*** Opening of DATASET RECORDS ***

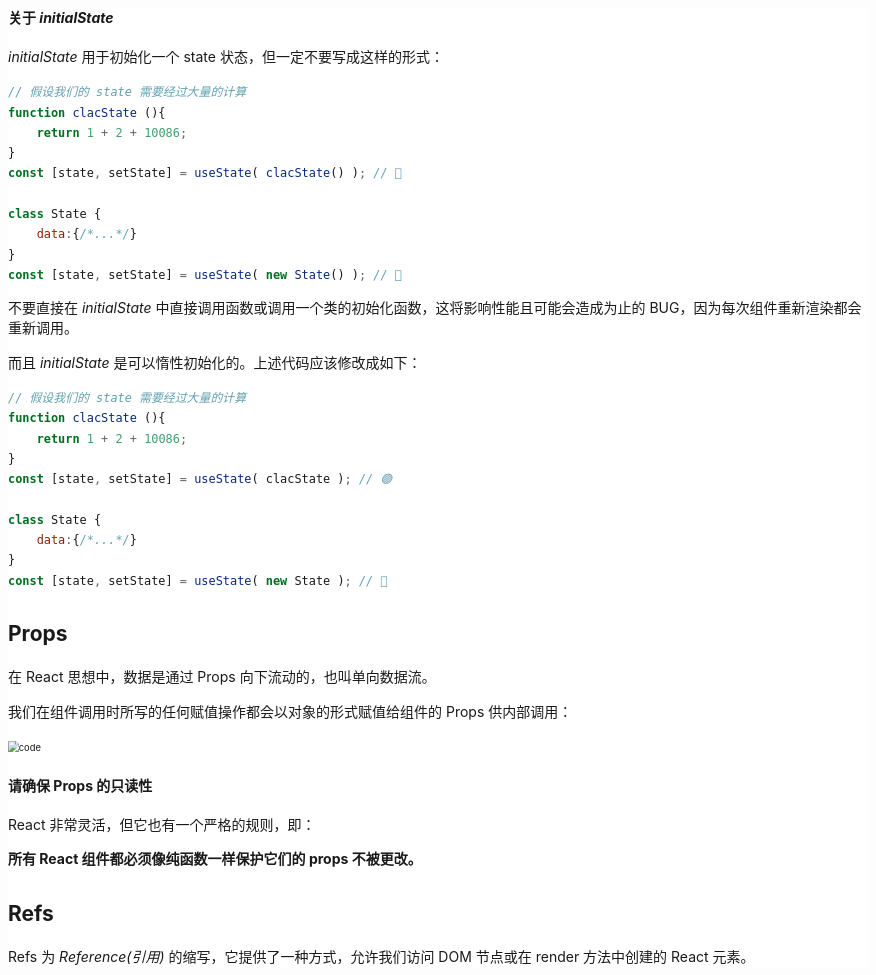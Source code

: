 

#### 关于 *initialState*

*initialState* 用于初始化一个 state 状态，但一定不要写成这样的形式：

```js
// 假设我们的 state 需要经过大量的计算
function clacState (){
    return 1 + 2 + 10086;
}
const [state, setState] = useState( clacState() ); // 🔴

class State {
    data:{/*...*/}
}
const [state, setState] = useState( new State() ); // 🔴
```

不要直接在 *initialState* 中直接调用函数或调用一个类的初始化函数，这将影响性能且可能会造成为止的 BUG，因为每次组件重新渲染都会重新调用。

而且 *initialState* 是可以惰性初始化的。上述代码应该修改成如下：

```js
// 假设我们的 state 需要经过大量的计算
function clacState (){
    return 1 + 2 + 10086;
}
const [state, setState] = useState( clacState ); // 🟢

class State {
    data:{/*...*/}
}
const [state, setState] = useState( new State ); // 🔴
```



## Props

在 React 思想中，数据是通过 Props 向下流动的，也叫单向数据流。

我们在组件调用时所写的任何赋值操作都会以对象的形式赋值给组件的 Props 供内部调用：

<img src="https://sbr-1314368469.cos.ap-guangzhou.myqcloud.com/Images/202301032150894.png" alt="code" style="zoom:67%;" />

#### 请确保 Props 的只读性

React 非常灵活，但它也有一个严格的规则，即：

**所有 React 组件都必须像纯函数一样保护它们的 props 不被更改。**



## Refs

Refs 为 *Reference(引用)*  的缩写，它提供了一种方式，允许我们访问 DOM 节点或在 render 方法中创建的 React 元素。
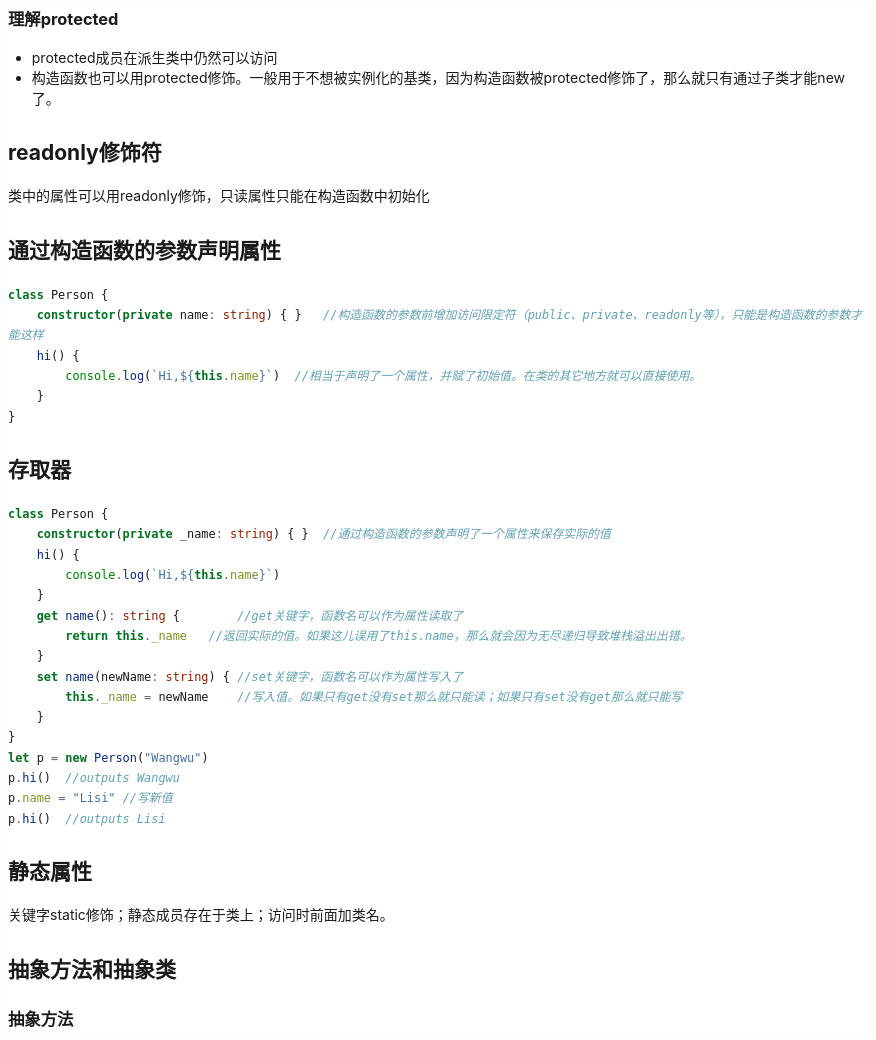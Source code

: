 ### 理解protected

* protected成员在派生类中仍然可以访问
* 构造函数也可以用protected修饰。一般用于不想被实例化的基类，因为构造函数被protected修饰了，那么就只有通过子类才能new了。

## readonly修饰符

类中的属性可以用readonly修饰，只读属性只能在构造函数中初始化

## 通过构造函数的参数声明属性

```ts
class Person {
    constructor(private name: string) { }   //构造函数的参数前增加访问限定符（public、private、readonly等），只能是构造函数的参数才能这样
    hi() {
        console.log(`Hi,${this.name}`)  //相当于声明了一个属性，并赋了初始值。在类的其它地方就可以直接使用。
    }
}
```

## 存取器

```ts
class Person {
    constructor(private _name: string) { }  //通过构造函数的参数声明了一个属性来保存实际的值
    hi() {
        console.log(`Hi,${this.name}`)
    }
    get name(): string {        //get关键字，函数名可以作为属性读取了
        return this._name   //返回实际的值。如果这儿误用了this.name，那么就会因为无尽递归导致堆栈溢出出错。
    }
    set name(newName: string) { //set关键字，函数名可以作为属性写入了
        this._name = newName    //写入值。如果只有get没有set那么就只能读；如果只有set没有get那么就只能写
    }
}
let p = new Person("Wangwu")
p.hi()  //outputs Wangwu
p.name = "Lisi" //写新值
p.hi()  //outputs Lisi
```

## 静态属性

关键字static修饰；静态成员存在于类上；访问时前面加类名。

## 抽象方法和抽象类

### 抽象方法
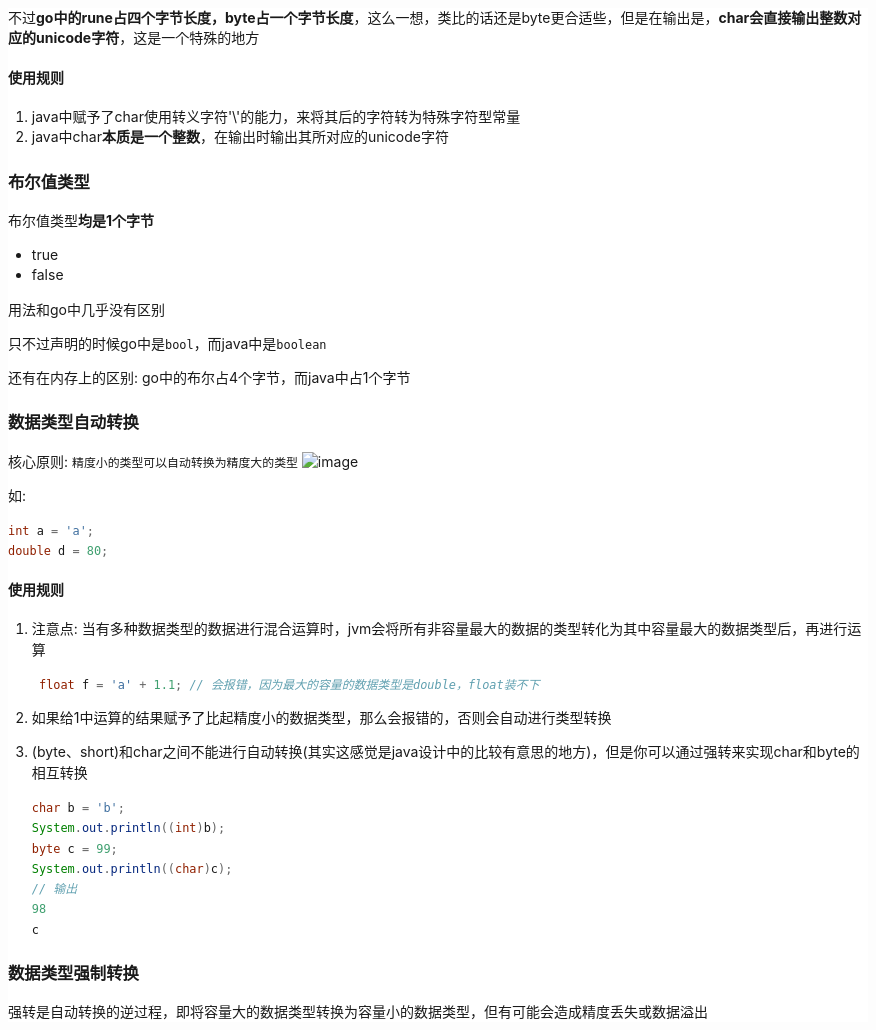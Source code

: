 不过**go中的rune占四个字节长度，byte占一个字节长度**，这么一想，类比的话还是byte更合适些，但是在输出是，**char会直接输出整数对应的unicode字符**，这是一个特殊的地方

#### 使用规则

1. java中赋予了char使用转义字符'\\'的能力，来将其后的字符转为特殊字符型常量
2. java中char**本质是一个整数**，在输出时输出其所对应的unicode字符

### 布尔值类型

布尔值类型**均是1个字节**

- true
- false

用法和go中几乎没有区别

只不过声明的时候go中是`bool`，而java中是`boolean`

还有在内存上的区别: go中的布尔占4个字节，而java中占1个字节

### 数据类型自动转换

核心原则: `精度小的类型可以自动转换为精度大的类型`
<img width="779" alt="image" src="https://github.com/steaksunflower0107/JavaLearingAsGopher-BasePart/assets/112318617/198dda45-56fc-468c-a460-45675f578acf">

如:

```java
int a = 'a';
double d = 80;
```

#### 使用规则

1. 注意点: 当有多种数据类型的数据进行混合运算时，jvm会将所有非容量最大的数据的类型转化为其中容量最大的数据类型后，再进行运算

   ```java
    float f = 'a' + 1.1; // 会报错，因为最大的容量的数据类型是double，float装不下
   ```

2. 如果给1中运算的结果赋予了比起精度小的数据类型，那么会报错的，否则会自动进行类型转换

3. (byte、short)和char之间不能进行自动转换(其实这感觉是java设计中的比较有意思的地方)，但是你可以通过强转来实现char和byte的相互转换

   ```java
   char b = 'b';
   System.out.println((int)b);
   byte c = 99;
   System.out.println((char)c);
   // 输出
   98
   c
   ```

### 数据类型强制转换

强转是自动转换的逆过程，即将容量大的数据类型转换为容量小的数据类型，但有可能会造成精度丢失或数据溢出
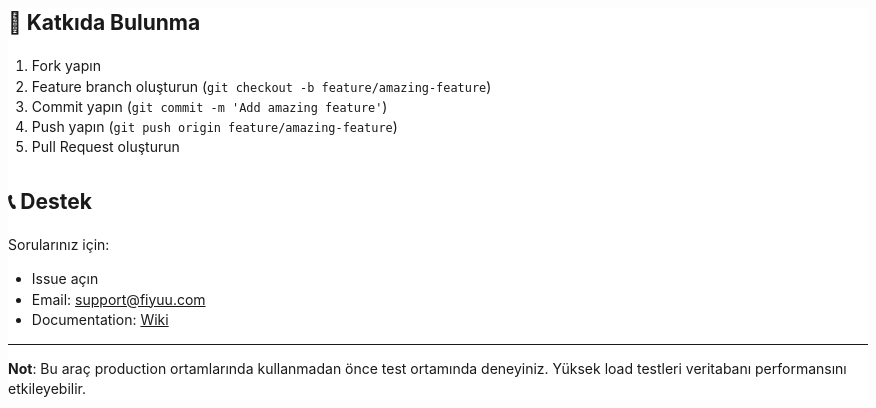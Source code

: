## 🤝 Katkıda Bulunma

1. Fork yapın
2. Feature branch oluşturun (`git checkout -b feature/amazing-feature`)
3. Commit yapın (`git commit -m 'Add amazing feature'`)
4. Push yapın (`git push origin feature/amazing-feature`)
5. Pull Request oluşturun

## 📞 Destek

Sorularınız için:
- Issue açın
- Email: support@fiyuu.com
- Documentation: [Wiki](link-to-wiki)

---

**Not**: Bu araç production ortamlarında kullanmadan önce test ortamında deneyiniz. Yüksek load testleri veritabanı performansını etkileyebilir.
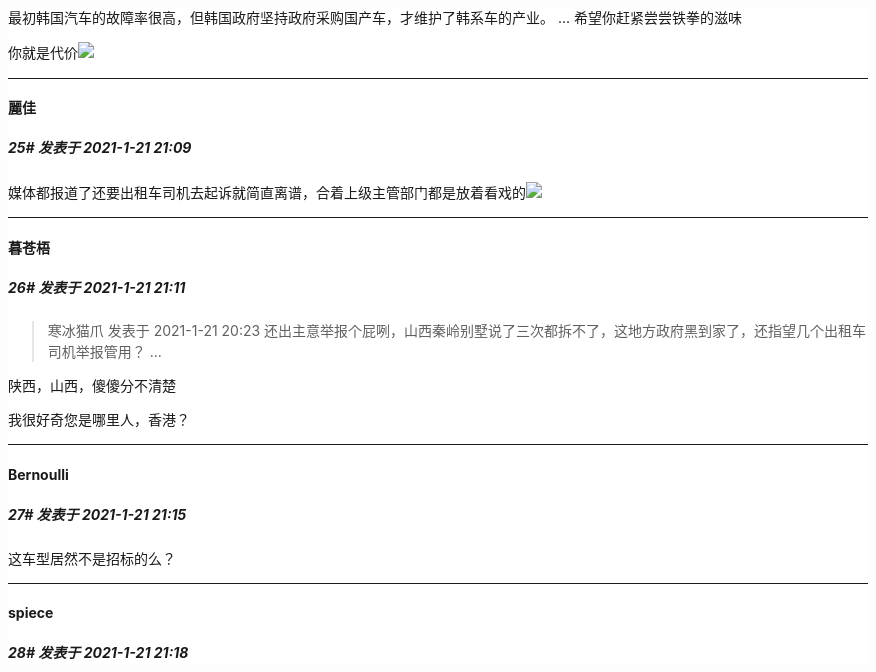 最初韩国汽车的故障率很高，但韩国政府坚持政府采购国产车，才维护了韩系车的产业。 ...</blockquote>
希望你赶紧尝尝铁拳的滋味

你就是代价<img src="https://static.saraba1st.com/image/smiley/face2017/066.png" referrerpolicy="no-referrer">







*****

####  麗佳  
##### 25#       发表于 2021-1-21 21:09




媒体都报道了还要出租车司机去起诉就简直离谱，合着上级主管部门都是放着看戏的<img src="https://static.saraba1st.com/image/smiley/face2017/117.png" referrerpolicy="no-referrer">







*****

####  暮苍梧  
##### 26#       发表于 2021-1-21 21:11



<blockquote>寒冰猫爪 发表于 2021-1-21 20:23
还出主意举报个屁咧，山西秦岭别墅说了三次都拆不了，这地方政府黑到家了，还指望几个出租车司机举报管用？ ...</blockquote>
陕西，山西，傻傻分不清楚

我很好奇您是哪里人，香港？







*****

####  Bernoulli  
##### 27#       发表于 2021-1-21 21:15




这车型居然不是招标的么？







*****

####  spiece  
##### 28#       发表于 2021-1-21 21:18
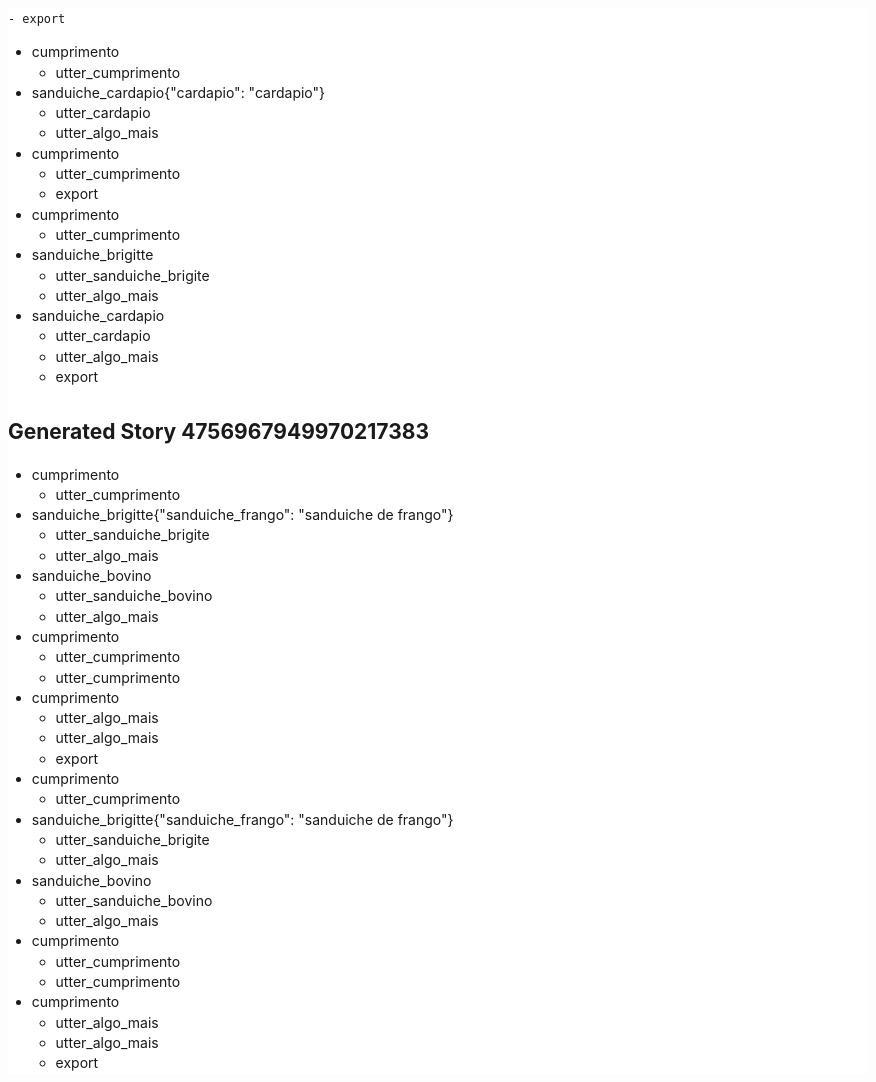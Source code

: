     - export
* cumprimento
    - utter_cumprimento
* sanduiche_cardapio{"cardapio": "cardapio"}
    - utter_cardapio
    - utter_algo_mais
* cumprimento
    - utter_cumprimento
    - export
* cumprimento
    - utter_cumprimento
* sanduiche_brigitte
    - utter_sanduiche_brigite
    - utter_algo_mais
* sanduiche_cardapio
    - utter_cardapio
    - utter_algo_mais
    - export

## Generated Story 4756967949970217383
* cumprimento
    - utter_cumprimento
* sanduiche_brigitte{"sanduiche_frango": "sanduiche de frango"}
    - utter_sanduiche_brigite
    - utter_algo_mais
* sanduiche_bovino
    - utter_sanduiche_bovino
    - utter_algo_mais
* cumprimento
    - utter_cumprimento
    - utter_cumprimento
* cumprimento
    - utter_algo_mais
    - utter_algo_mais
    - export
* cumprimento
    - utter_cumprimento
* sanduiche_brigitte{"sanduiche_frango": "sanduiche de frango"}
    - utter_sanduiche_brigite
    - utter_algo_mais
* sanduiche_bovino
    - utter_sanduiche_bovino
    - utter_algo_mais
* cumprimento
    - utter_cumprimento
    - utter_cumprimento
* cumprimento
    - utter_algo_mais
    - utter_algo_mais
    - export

*** Close of DATASET RECORDS ***

▸ TASK REQUIREMENTS
When a line of the material holds the string "clacState", copy that line.

▸ ANSWER AREA
function clacState (){
const [state, setState] = useState( clacState() ); // 🔴
function clacState (){
const [state, setState] = useState( clacState ); // 🟢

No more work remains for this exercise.